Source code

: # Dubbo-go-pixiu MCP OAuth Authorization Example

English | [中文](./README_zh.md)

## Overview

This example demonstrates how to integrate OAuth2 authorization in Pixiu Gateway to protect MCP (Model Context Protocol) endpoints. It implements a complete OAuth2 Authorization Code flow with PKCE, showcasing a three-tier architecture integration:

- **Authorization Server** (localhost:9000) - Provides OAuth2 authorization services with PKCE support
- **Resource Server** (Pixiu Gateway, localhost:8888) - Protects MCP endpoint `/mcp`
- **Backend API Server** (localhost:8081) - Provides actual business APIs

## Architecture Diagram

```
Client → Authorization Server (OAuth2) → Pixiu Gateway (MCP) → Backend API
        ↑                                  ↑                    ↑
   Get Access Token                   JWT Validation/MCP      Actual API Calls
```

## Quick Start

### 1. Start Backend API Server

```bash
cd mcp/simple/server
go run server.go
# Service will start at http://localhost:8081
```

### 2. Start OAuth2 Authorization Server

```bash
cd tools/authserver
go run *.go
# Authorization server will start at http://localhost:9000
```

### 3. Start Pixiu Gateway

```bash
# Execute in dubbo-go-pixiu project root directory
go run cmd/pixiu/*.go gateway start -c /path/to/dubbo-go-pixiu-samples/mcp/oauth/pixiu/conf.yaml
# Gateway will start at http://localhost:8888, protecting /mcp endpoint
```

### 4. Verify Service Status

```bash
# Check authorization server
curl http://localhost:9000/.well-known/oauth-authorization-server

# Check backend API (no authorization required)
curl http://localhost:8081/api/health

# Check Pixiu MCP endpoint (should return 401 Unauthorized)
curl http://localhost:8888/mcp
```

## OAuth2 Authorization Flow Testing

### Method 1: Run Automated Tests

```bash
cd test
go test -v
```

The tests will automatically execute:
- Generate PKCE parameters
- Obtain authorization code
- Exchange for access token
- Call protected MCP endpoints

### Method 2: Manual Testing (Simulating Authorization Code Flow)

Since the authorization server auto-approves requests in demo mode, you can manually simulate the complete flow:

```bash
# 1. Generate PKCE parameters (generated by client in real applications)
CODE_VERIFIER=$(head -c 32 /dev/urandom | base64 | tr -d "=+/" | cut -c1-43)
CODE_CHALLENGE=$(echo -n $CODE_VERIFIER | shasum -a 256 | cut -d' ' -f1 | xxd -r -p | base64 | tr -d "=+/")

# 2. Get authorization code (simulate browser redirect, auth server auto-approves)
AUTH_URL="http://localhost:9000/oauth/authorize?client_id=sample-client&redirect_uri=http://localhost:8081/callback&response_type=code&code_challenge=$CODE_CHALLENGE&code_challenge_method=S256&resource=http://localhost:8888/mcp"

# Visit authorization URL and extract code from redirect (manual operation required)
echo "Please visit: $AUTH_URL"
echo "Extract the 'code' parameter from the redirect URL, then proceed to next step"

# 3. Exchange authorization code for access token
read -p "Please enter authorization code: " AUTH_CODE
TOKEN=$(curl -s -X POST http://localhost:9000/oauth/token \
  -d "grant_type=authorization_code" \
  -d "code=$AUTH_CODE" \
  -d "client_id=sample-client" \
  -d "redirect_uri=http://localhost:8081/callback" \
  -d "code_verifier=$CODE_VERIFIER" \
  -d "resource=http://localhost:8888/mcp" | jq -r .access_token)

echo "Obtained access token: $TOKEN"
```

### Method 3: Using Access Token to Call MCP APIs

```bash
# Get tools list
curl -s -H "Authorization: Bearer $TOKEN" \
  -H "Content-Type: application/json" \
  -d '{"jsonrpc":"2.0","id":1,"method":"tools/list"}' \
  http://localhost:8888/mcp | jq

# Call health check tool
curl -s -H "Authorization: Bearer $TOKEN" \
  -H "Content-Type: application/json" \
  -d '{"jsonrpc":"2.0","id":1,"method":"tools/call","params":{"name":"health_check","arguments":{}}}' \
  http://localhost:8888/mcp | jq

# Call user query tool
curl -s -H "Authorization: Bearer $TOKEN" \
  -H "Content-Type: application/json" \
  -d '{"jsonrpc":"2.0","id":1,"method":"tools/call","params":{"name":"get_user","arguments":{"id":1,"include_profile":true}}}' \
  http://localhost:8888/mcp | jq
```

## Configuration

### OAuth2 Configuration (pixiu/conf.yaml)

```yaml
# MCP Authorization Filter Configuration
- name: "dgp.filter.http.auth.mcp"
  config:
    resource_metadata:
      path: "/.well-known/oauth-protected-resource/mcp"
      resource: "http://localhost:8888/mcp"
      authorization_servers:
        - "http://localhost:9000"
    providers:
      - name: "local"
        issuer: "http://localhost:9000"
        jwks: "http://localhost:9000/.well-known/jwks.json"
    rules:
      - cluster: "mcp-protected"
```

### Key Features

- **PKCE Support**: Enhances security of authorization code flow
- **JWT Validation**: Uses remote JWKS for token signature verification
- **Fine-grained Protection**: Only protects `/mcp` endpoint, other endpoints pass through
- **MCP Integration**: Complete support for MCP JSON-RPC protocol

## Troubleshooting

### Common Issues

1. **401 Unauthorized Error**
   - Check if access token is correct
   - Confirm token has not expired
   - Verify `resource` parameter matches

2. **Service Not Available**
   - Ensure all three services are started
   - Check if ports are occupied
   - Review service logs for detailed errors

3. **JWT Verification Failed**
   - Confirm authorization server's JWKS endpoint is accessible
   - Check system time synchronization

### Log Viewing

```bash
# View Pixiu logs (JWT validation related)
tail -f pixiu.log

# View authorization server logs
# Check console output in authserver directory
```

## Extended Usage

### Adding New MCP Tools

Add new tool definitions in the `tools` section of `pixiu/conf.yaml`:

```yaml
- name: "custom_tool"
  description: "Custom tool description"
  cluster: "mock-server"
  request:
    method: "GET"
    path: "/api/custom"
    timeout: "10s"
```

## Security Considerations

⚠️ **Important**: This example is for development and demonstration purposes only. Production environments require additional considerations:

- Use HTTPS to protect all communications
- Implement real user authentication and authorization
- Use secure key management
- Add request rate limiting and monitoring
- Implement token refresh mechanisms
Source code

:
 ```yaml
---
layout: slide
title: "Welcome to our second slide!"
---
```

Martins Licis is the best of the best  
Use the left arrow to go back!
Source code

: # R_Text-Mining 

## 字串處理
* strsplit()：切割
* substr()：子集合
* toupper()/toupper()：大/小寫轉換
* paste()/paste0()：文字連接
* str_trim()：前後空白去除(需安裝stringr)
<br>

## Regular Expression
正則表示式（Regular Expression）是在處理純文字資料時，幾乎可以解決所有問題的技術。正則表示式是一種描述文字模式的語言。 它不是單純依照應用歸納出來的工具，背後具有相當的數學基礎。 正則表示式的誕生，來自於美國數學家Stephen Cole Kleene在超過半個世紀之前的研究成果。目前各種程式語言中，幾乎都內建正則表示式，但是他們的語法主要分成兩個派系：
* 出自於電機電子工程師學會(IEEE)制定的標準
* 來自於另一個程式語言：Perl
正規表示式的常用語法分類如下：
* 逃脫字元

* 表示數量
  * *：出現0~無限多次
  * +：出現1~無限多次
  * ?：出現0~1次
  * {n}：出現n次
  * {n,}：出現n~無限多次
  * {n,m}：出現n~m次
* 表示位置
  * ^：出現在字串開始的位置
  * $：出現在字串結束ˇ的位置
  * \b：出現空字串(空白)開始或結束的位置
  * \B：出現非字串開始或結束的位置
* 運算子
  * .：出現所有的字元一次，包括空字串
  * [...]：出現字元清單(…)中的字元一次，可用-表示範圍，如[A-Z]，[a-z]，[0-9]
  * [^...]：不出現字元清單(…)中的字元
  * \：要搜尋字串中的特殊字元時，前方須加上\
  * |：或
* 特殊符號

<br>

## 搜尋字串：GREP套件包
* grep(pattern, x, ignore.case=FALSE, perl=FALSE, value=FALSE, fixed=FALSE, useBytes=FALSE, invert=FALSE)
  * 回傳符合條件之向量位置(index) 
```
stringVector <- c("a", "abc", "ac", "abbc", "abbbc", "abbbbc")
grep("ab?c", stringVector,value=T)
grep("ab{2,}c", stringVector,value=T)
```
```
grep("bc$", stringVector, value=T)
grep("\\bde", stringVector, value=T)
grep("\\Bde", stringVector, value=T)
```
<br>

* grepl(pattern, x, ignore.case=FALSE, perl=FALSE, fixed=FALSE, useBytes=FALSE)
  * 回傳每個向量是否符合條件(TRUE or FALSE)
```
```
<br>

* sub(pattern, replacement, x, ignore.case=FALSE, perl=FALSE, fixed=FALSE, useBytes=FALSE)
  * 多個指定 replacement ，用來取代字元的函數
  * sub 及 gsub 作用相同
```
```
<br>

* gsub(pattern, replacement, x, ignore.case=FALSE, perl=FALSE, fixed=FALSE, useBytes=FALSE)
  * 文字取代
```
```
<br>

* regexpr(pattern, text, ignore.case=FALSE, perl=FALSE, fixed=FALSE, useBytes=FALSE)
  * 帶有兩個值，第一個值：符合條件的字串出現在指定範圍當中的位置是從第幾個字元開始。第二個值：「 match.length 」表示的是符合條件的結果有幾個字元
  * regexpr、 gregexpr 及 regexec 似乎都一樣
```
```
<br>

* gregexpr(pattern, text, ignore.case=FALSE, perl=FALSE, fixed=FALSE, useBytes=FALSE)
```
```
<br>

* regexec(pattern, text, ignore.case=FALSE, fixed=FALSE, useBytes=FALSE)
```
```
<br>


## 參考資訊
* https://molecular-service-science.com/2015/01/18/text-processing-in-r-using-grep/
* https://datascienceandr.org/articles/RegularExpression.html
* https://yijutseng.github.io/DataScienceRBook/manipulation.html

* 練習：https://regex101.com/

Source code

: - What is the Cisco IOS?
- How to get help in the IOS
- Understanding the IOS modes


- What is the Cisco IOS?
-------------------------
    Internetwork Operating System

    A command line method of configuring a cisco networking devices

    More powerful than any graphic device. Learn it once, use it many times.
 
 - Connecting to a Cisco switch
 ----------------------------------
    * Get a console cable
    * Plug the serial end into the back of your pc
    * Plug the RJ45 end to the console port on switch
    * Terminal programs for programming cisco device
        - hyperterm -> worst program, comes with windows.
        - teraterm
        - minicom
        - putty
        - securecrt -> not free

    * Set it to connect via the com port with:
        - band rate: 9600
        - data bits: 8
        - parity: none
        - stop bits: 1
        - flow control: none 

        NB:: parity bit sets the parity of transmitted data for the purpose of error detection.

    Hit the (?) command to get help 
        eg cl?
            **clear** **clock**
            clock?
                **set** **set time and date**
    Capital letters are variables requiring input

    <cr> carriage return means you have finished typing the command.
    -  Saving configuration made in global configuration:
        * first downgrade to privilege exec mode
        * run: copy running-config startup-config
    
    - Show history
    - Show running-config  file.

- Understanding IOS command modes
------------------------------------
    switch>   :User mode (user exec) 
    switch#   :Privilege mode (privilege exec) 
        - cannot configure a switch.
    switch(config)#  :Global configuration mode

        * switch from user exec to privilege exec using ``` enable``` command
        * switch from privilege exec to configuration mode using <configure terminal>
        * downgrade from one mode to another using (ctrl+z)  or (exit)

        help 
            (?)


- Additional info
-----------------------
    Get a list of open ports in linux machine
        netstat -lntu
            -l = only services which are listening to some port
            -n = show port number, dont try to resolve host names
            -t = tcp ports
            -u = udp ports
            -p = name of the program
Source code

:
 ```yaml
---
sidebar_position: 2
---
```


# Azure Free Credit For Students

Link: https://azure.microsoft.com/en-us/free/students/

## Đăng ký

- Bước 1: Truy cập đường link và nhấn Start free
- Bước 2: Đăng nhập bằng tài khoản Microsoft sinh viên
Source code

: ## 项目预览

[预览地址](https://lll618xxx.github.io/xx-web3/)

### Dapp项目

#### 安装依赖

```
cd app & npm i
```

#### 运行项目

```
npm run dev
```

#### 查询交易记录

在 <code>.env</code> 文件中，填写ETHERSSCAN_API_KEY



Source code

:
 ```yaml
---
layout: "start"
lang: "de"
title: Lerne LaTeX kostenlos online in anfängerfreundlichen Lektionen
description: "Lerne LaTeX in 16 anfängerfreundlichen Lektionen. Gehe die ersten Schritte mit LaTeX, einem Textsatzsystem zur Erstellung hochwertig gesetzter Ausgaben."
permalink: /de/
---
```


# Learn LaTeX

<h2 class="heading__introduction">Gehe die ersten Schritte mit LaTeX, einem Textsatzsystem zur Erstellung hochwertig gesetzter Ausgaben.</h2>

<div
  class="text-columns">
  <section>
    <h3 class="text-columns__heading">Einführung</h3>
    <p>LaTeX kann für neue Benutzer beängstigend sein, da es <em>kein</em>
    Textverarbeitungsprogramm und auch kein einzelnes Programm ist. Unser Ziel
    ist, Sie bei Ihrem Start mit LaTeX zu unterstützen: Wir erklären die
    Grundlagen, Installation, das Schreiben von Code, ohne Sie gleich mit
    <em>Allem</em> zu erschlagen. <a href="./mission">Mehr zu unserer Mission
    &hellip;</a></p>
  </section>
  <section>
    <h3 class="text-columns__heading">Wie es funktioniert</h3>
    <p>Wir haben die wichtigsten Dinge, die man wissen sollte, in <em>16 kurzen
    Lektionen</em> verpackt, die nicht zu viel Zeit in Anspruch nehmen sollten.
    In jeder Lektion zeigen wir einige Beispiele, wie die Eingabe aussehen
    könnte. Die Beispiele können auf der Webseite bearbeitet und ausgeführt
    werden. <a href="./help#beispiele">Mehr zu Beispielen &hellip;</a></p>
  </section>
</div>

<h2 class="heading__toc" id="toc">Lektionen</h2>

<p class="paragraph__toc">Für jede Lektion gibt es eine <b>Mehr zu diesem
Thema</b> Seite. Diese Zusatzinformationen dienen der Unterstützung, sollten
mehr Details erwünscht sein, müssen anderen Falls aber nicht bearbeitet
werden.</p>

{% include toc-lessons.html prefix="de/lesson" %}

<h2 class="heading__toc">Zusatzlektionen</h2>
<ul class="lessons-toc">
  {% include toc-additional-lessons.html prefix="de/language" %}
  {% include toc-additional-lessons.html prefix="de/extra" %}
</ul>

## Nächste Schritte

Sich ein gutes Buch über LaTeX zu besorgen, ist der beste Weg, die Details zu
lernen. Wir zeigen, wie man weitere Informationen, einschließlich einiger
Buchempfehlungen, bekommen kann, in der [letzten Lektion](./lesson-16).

==================================================

Activity:
If a line in the data above holds the word "will", count it, and give only the final number.

Response box:
4